Data, by nature, represent the information about yesterday’s world. The more the data, the better we can learn about what happened. In conventional wisdom, the bigger the data, the more profitable the analytics will be. This, however, is not always true. The profitability of big data analytics is largely determined by the questions that we can ask.

Take hotel revenue management (RM) as an example. The objective of hotel RM is to influence demand via pricing such that the total revenue will be maximized. Demand for hotel rooms comes from a number of distribution channels, which may range from call centers to brand websites to online travel agencies, and so on. The success of implementing hotel RM requires a good understanding of demand patterns of yesterday and tomorrow.

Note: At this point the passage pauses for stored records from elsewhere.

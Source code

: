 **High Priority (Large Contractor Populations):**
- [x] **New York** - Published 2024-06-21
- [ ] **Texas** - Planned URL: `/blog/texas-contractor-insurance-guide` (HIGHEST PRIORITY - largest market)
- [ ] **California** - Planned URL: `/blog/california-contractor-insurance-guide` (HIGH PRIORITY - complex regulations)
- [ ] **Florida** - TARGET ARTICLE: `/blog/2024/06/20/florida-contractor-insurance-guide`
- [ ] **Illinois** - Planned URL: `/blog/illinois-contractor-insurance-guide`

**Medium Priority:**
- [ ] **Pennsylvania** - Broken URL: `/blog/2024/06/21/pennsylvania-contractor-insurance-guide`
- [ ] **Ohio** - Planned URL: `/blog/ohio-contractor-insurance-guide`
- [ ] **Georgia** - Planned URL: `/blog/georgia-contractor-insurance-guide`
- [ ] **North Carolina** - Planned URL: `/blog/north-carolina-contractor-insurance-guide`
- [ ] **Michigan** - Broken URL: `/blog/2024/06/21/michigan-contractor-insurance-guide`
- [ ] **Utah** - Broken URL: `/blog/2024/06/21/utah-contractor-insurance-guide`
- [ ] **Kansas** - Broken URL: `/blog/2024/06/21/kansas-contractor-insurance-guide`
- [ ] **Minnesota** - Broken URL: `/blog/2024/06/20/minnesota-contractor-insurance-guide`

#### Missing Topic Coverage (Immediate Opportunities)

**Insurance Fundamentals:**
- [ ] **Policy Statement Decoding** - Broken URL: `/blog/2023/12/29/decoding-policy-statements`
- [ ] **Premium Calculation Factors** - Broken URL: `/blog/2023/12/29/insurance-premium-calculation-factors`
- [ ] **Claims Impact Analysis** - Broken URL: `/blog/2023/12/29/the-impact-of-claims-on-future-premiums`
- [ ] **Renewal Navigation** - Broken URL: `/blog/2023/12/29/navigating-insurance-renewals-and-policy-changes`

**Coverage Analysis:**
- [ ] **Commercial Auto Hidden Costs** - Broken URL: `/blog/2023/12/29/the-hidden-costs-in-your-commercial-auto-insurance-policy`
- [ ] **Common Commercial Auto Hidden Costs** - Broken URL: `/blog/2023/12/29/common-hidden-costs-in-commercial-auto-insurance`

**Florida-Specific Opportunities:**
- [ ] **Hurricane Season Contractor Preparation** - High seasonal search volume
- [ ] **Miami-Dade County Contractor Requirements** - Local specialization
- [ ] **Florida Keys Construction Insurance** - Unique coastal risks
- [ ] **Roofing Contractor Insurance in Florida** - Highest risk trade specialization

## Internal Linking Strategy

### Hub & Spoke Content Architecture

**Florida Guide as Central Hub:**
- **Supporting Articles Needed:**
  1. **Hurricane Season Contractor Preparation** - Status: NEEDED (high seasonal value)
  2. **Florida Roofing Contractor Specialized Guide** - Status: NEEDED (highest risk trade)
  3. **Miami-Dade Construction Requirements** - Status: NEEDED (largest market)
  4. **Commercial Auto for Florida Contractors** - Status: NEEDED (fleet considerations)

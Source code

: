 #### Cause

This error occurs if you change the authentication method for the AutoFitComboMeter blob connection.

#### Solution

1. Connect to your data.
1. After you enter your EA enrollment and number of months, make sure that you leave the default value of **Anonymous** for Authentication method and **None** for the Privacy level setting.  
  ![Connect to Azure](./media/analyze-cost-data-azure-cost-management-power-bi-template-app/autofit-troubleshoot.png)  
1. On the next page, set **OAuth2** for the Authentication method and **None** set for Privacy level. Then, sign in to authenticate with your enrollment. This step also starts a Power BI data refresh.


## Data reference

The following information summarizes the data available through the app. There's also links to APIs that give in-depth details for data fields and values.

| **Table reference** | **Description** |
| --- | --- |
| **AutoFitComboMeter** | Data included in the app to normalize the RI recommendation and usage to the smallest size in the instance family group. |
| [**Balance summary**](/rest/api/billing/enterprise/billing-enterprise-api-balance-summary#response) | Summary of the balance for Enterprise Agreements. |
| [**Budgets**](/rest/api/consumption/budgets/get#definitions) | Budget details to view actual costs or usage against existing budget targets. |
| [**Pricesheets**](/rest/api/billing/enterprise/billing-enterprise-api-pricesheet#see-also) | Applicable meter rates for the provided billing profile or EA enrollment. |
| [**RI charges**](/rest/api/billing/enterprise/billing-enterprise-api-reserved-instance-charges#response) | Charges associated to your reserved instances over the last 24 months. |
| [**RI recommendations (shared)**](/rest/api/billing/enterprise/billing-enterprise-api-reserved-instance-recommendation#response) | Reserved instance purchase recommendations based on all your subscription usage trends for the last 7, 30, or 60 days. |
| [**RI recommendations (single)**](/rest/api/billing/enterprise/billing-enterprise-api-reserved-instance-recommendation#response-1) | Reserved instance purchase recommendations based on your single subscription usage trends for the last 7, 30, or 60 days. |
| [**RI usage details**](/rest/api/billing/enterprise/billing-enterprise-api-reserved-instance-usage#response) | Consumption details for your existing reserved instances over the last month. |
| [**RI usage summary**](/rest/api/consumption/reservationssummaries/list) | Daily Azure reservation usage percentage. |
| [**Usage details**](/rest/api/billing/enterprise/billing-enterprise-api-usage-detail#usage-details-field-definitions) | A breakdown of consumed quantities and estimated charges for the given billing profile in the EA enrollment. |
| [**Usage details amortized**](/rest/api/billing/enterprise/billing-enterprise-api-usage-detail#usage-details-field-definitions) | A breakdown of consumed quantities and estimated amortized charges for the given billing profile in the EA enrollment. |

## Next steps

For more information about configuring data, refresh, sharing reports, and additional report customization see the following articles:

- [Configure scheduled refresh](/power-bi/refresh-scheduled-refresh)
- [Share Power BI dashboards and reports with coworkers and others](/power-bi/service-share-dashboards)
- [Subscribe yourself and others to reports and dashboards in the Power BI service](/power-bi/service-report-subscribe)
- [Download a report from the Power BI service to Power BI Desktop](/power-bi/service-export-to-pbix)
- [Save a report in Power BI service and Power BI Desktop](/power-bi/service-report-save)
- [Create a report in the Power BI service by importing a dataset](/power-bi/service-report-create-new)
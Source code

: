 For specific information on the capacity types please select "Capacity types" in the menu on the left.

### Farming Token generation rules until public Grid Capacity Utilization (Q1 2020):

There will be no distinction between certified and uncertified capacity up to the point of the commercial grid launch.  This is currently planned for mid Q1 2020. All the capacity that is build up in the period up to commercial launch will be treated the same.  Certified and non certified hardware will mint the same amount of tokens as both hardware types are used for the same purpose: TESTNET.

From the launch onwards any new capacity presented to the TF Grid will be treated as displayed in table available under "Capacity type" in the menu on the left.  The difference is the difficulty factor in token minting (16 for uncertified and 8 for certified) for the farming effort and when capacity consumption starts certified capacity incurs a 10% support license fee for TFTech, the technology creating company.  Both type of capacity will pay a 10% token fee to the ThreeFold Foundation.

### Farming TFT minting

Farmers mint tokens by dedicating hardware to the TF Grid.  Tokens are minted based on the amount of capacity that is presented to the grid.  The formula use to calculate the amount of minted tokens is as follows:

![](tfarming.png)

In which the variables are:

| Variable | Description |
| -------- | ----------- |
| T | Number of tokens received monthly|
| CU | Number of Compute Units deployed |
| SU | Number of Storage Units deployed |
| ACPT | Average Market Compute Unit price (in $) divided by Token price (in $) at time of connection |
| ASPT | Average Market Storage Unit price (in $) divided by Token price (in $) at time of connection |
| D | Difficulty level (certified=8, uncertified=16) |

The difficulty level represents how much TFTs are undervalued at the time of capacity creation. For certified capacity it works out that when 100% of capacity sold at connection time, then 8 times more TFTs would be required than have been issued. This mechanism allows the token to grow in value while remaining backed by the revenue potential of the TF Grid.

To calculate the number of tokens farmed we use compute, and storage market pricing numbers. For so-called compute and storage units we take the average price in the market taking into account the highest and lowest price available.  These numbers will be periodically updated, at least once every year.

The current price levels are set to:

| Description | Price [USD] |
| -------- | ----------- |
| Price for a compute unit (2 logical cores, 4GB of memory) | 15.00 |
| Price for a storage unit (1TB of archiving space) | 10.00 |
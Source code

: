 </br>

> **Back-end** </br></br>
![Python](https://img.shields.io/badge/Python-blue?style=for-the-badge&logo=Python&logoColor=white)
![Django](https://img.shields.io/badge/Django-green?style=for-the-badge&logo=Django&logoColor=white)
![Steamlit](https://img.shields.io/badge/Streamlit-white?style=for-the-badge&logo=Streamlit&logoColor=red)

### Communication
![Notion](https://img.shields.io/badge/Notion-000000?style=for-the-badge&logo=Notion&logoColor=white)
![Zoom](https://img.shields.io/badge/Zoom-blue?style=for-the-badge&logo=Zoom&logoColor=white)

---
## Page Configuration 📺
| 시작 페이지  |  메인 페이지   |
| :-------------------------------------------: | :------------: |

A classical question that we frequently ask is: how demand behaves across the channels? To answer this question, a dataset of inquiries and bookings over the channels are often collected and analyzed. With the advance of IT technology, the dataset might grow bigger because we are able to collect additional information that were difficult, if not impossible, to get before. For example, for an online inquiry, the history of its clicking path can also be captured if a brand website is appropriately implemented. The use of additional data, in this case, is indeed helpful for us to better answer the question. It not only allows us to analyze how demand is distributed across the channels, but also to predict how it might change. From the viewpoint of traditional business intelligence (BI), this question appears to be perfect for data analytics.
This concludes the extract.